Por GERSON BRISOLARA — Jornalista com atuação em comunicação social e organizacional, educação corporativa e assessoria na imprensa gaúcha
Um assunto sempre me deixou intrigado ao acompanhar as competições esportivas nos meios de comunicação: o fato de eu nunca ter visto um negro atuando em qualquer seleção esportiva argentina, seja em copa do mundo seja em jogos pan-americanos ou olímpicos. Houve escravidão em toda a América Latina. Basta ver atletas e artistas brasileiros, uruguaios, colombianos, equatorianos, venezuelanos, peruanos etc. O que, afinal, aconteceu com os negros da Argentina?
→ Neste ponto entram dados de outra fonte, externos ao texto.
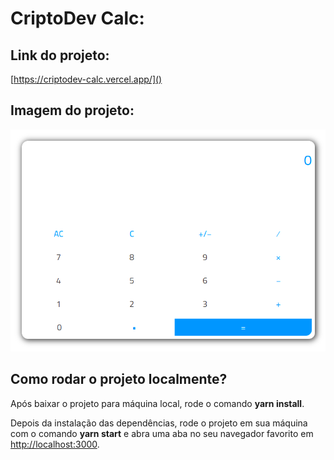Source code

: # CriptoDev Calc:

## Link do projeto:

[https://criptodev-calc.vercel.app/]()

## Imagem do projeto:

![1650928343393.png](image/README/1650928343393.png)

## Como rodar o projeto localmente?

Após baixar o projeto para máquina local, rode o comando **yarn install**.

Depois da instalação das dependências, rode o projeto em sua máquina com o comando **yarn start** e abra uma aba no seu navegador favorito em [http://localhost:3000](http://localhost:3000).
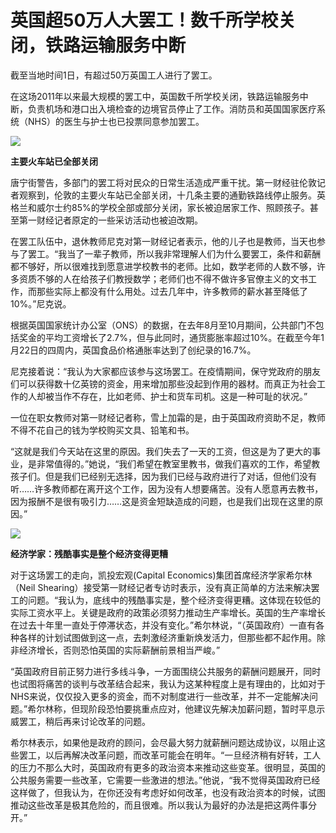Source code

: # 英国超50万人大罢工！数千所学校关闭，铁路运输服务中断

截至当地时间1日，有超过50万英国工人进行了罢工。

在这场2011年以来最大规模的罢工中，英国数千所学校关闭，铁路运输服务中断，负责机场和港口出入境检查的边境官员停止了工作。消防员和英国国家医疗系统（NHS）的医生与护士也已投票同意参加罢工。

![](https://inews.gtimg.com/newsapp_bt/0/15638779462/1000)

**主要火车站已全部关闭**

唐宁街警告，多部门的罢工将对民众的日常生活造成严重干扰。第一财经驻伦敦记者观察到，伦敦的主要火车站已全部关闭，十几条主要的通勤铁路线停止服务。英格兰和威尔士约85%的学校全部或部分关闭，家长被迫居家工作、照顾孩子。甚至第一财经记者原定的一些采访活动也被迫改期。

在罢工队伍中，退休教师尼克对第一财经记者表示，他的儿子也是教师，当天也参与了罢工。“我当了一辈子教师，所以我非常理解人们为什么要罢工，条件和薪酬都不够好，所以很难找到愿意进学校教书的老师。比如，数学老师的人数不够，许多资质不够的人在给孩子们教授数学；老师们也不得不做许多官僚主义的文书工作，而那些实际上都没有什么用处。过去几年中，许多教师的薪水甚至降低了10%。”尼克说。

根据英国国家统计办公室（ONS）的数据，在去年8月至10月期间，公共部门不包括奖金的平均工资增长了2.7%，但与此同时，通货膨胀率超过10%。在截至今年1月22日的四周内，英国食品价格通胀率达到了创纪录的16.7%。

尼克接着说：“我认为大家都应该参与这场罢工。在疫情期间，保守党政府的朋友们可以获得数十亿英镑的资金，用来增加那些没起到作用的器材。而真正为社会工作的人却被当作不存在，比如老师、护士和货车司机。这是一种可耻的状况。”

一位在职女教师对第一财经记者称，雪上加霜的是，由于英国政府资助不足，教师不得不花自己的钱为学校购买文具、铅笔和书。

“这就是我们今天站在这里的原因。我们失去了一天的工资，但这是为了更大的事业，是非常值得的。”她说，“我们希望在教室里教书，做我们喜欢的工作，希望教孩子们。但是我们已经别无选择，因为我们已经与政府进行了对话，但他们没有听……许多教师都在离开这个工作，因为没有人想要痛苦。没有人愿意再去教书，因为报酬不是很有吸引力……这是资金短缺造成的问题，也是我们出现在这里的原因。”

![](https://inews.gtimg.com/newsapp_bt/0/15638779464/1000)

**经济学家：残酷事实是整个经济变得更糟**

对于这场罢工的走向，凯投宏观(Capital Economics)集团首席经济学家希尔林（Neil
Shearing）接受第一财经记者专访时表示，没有真正简单的方法来解决罢工的问题。“我认为，底线中的残酷事实是，整个经济变得更糟。这体现在较低的实际工资水平上。关键是政府的政策必须努力推动生产率增长。英国的生产率增长在过去十年里一直处于停滞状态，并没有变化。”希尔林说，“（英国政府）一直有各种各样的计划试图做到这一点，去刺激经济重新焕发活力，但那些都不起作用。除非经济增长，否则恐怕英国的实际薪酬前景相当严峻。”

“英国政府目前正努力进行多线斗争，一方面围绕公共服务的薪酬问题展开，同时也试图将痛苦的谈判与改革结合起来，我认为这某种程度上是有理由的，比如对于NHS来说，仅仅投入更多的资金，而不对制度进行一些改革，并不一定能解决问题。”希尔林称，但现阶段恐怕要挑重点应对，他建议先解决加薪问题，暂时平息示威罢工，稍后再来讨论改革的问题。

希尔林表示，如果他是政府的顾问，会尽最大努力就薪酬问题达成协议，以阻止这些罢工，以后再解决改革问题，而改革可能会在明年。“一旦经济稍有好转，工人的压力不那么大时，英国政府有更多的政治资本来推动这些变革。很明显，英国的公共服务需要一些改革，它需要一些激进的想法。”他说，“我不觉得英国政府已经这样做了，但我认为，在你还没有考虑好如何改革，也没有政治资本的时候，试图推动这些改革是极其危险的，而且很难。所以我认为最好的办法是把这两件事分开。”

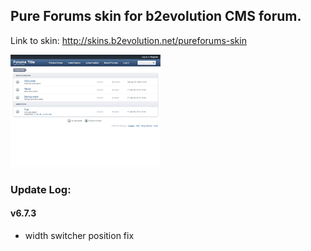 ## Pure Forums skin for b2evolution CMS forum.

Link to skin: http://skins.b2evolution.net/pureforums-skin

<img src="skinshot.png"/>

### Update Log: 

#### v6.7.3
- width switcher position fix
Jorge Lanata é um importante jornalista argentino, fundador do diário Página/12 e autor de Argentinos (Ed. Argentina), belíssima história do país em dois volumes, lançada em 2002. Na obra, ele refere-se aos negros como “los primeiros desaparecidos”, referência aos mortos pela ditadura militar dos idos de 1970 e 1980. E traz dados mais antigos: no censo de 1778, 30% da população tinha origem africana. A proporção se mantém no censo de 1810, cai para 25% em 1838. Em 1887, repentinamente, compõe menos de 2%. Mas bem no início, há depoimentos de que a proporção de negros e brancos em Buenos Aires chegou a ser de 5 para 1. Segundo recente estudo genético autossômico de 2012, a composição da Argentina tem ascendência europeia (65%), indígena (31%) e africana (4%).
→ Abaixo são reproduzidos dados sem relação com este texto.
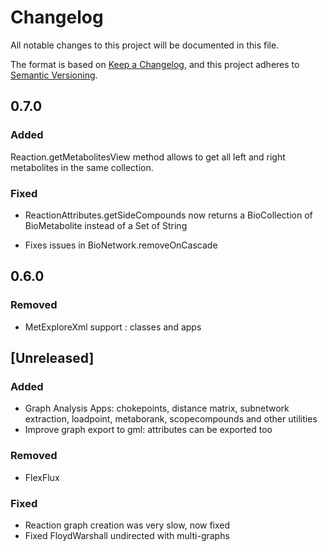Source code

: # Changelog
All notable changes to this project will be documented in this file.

The format is based on [Keep a Changelog](https://keepachangelog.com/en/1.0.0/),
and this project adheres to [Semantic Versioning](https://semver.org/spec/v2.0.0.html).

## 0.7.0

### Added

Reaction.getMetabolitesView method allows to get all left and right metabolites in
the same collection.

### Fixed

- ReactionAttributes.getSideCompounds now returns a BioCollection of BioMetabolite instead
of a Set of String

- Fixes issues in BioNetwork.removeOnCascade

## 0.6.0

### Removed
- MetExploreXml support : classes and apps

## [Unreleased]
### Added
- Graph Analysis Apps: chokepoints, distance matrix, subnetwork extraction, loadpoint, metaborank, scopecompounds and other utilities
- Improve graph export to gml: attributes can be exported too
### Removed
- FlexFlux
### Fixed
- Reaction graph creation was very slow, now fixed
- Fixed FloydWarshall undirected with multi-graphs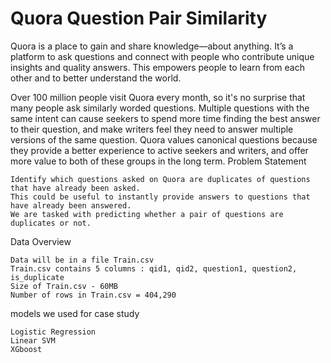 # Quora Question Pair Similarity

Quora is a place to gain and share knowledge—about anything. It’s a platform to ask questions and connect with people who contribute unique insights and quality answers. This empowers people to learn from each other and to better understand the world.

Over 100 million people visit Quora every month, so it's no surprise that many people ask similarly worded questions. Multiple questions with the same intent can cause seekers to spend more time finding the best answer to their question, and make writers feel they need to answer multiple versions of the same question. Quora values canonical questions because they provide a better experience to active seekers and writers, and offer more value to both of these groups in the long term.
Problem Statement

    Identify which questions asked on Quora are duplicates of questions that have already been asked.
    This could be useful to instantly provide answers to questions that have already been answered.
    We are tasked with predicting whether a pair of questions are duplicates or not.

Data Overview

    Data will be in a file Train.csv
    Train.csv contains 5 columns : qid1, qid2, question1, question2, is_duplicate
    Size of Train.csv - 60MB
    Number of rows in Train.csv = 404,290

models we used for case study

    Logistic Regression
    Linear SVM
    XGboost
Durante seu primeiro século, a capital argentina sobreviveu à custa do comércio negreiro. Do século 16 até a primeira metade do 17, a coroa espanhola drenava o ouro e a prata na região do Potosí, na atual Bolívia. Foi esse negócio que deu nome ao rio da Prata — foram principalmente as mãos negras que tiraram das minas subterrâneas os metais que sustentaram a Europa. Os negros escravizados de Potosí vinham, principalmente, de Angola. Eram negociados pelos peruleiros (comerciantes do Brasil que tratavam com os espanhóis do Peru, no século 18), que faziam a rota Potosí-Buenos Aires-Rio-Luanda.
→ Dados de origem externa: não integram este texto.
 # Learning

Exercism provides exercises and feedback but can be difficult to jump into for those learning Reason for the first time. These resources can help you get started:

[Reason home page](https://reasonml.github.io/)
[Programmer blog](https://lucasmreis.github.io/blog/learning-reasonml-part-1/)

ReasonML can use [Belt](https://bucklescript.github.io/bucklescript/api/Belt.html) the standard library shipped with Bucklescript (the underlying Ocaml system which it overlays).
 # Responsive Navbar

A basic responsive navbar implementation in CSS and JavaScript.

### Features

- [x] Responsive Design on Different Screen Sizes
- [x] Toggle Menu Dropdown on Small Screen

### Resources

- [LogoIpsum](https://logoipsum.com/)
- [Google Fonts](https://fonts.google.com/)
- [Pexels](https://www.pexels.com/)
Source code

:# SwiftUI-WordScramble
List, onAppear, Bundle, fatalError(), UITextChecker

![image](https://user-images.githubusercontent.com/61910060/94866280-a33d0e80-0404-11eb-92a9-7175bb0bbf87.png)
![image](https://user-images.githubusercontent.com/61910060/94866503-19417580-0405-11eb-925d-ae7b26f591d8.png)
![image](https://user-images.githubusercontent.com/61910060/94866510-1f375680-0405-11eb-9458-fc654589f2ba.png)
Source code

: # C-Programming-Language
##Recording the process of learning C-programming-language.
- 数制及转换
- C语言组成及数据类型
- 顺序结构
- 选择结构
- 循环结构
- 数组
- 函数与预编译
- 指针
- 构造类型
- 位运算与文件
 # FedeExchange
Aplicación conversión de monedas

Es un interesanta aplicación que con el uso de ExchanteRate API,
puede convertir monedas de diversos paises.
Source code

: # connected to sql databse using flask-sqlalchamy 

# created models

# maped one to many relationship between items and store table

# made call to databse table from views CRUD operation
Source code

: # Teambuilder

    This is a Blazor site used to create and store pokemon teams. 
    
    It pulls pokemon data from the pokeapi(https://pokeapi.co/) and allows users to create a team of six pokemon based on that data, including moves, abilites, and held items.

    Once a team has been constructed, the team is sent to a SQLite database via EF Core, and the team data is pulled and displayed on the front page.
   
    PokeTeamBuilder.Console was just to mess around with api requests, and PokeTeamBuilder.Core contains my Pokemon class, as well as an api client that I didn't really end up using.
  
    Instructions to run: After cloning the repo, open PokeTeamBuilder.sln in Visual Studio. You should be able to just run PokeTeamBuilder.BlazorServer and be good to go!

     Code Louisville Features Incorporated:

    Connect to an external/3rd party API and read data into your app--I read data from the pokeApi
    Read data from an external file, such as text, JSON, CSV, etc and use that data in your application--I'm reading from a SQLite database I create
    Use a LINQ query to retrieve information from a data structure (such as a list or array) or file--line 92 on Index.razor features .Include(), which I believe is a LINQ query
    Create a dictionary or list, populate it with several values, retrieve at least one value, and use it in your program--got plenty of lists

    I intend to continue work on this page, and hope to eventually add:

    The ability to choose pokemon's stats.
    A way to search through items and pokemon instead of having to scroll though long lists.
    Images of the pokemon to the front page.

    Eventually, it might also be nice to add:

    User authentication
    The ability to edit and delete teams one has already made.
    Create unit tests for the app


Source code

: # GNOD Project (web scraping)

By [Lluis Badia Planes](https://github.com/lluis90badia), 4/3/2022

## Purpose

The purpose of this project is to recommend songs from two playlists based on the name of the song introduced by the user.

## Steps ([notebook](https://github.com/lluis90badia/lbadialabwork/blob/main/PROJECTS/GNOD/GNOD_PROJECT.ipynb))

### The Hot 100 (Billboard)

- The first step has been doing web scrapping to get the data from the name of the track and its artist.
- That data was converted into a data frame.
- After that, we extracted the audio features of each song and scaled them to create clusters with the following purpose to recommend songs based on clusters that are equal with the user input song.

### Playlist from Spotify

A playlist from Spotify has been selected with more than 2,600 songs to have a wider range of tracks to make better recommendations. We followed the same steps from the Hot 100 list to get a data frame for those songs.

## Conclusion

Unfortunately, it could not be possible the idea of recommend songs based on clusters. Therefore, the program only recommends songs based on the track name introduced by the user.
O Rio de Janeiro, de modo semelhante, era dependente do tráfico. No Cais do Valongo chegavam os escravizados, pagos, em geral, não com dinheiro, mas com açúcar, cachaça, mandioca e tabaco, que serviam de moeda de troca na África. Muitos eram então transportados para Buenos Aires. E enviados rio Prata acima até as minas. A relação na rota de tráfico entre Rio e Buenos Aires era tão próxima que, quando veio a separação da União Ibérica, os cariocas chegaram a sugerir aos “hermanos” que se bandeassem para o lado português.
Como no Brasil, todo o serviço, doméstico ou não, nos séculos 17 e 18 na Argentina era feito por mão de obra negra escravizada. Então desapareceram, e a história local ensinada nas escolas se cala sobre o tema. Francisco Morrone, autor de Los negros en el ejército: declinación demográfica e disolución, é um dos historiadores que tenta recuperar o que houve. Segundo Morrone, uma das explicações é a prática de casamentos mistos que, lentamente, clarearam a pele dos descendentes.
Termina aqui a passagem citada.